PROBLEM TO SOLVE —
Within the entries that follow, show each line where the word "https" occurs.

[Dataset records]
-*-*-

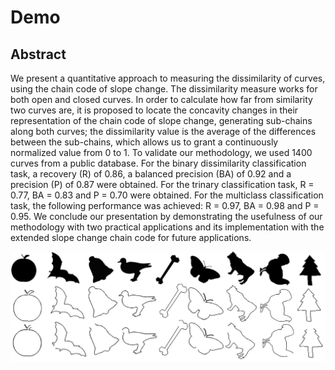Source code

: # Demo
## Abstract

We present a quantitative approach to measuring the dissimilarity of curves, using the chain code of slope change. The dissimilarity measure works for both open and closed curves. In order to calculate how far from similarity two curves are, it is proposed to locate the concavity changes in their representation of the chain code of slope change, generating sub-chains along both curves; the dissimilarity value is the average of the differences between the sub-chains, which allows us to grant a continuously normalized value from 0 to 1. To validate our methodology, we used 1400 curves from a public database. For the binary dissimilarity classification task, a recovery (R) of 0.86, a balanced precision (BA) of 0.92 and a precision (P) of 0.87 were obtained. For the trinary classification task, R = 0.77, BA = 0.83 and P = 0.70 were obtained. For the multiclass classification task, the following performance was achieved: R = 0.97, BA = 0.98 and P = 0.95. We conclude our presentation by demonstrating the usefulness of our methodology with two practical applications and its implementation with the extended slope change chain code for future applications.

<div style="display: flex; justify-content: center">
    <img src="assets/figures.jpeg" style="width: 80rem;" />
</div>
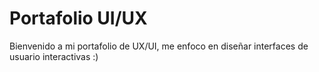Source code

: # Portafolio UI/UX
Bienvenido a mi portafolio de UX/UI, me enfoco en diseñar interfaces de usuario interactivas :)
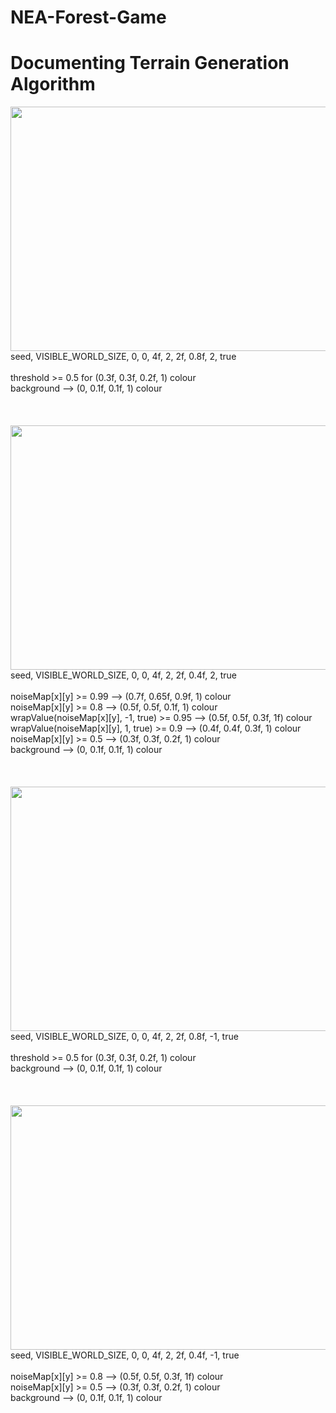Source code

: # NEA-Forest-Game





# Documenting Terrain Generation Algorithm

<img src="https://user-images.githubusercontent.com/33546240/174500282-fd641eff-00d6-4fb4-8be4-873a7aa155d3.png" width="662" height="391" />
seed, VISIBLE_WORLD_SIZE, 0, 0, 4f, 2, 2f, 0.8f, 2, true <br /><br />
threshold >= 0.5 for (0.3f, 0.3f, 0.2f, 1) colour <br />
background --> (0, 0.1f, 0.1f, 1) colour <br /><br /><br /><br />

<img src="https://user-images.githubusercontent.com/33546240/174500443-2f18e8a9-f3db-4465-86dd-af0b3d9b3719.png" width="662" height="391" />
seed, VISIBLE_WORLD_SIZE, 0, 0, 4f, 2, 2f, 0.4f, 2, true <br /><br />
noiseMap[x][y] >= 0.99 --> (0.7f, 0.65f, 0.9f, 1) colour <br />
noiseMap[x][y] >= 0.8 --> (0.5f, 0.5f, 0.1f, 1) colour <br />
wrapValue(noiseMap[x][y], -1, true) >= 0.95 --> (0.5f, 0.5f, 0.3f, 1f) colour <br />
wrapValue(noiseMap[x][y], 1, true) >= 0.9 --> (0.4f, 0.4f, 0.3f, 1) colour <br />
noiseMap[x][y] >= 0.5 --> (0.3f, 0.3f, 0.2f, 1) colour <br />
background --> (0, 0.1f, 0.1f, 1) colour <br /><br /><br /><br />

<img src="https://user-images.githubusercontent.com/33546240/174500599-8148e28e-53db-4a59-911f-f6341f4ee08d.png" width="662" height="391" />
seed, VISIBLE_WORLD_SIZE, 0, 0, 4f, 2, 2f, 0.8f, -1, true <br /><br />
threshold >= 0.5 for (0.3f, 0.3f, 0.2f, 1) colour <br />
background --> (0, 0.1f, 0.1f, 1) colour <br /><br /><br /><br />

<img src="https://user-images.githubusercontent.com/33546240/174500707-739167aa-de0c-4754-8b39-74489e3ec54e.png" width="662" height="391" />
seed, VISIBLE_WORLD_SIZE, 0, 0, 4f, 2, 2f, 0.4f, -1, true <br /><br />
noiseMap[x][y] >= 0.8 --> (0.5f, 0.5f, 0.3f, 1f) colour <br />
noiseMap[x][y] >= 0.5 --> (0.3f, 0.3f, 0.2f, 1) colour <br />
background --> (0, 0.1f, 0.1f, 1) colour <br /><br /><br /><br />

-*-*-

SOLUTION TO THIS TASK —
<img src="https://user-images.githubusercontent.com/33546240/174500282-fd641eff-00d6-4fb4-8be4-873a7aa155d3.png" width="662" height="391" />
<img src="https://user-images.githubusercontent.com/33546240/174500443-2f18e8a9-f3db-4465-86dd-af0b3d9b3719.png" width="662" height="391" />
<img src="https://user-images.githubusercontent.com/33546240/174500599-8148e28e-53db-4a59-911f-f6341f4ee08d.png" width="662" height="391" />
<img src="https://user-images.githubusercontent.com/33546240/174500707-739167aa-de0c-4754-8b39-74489e3ec54e.png" width="662" height="391" />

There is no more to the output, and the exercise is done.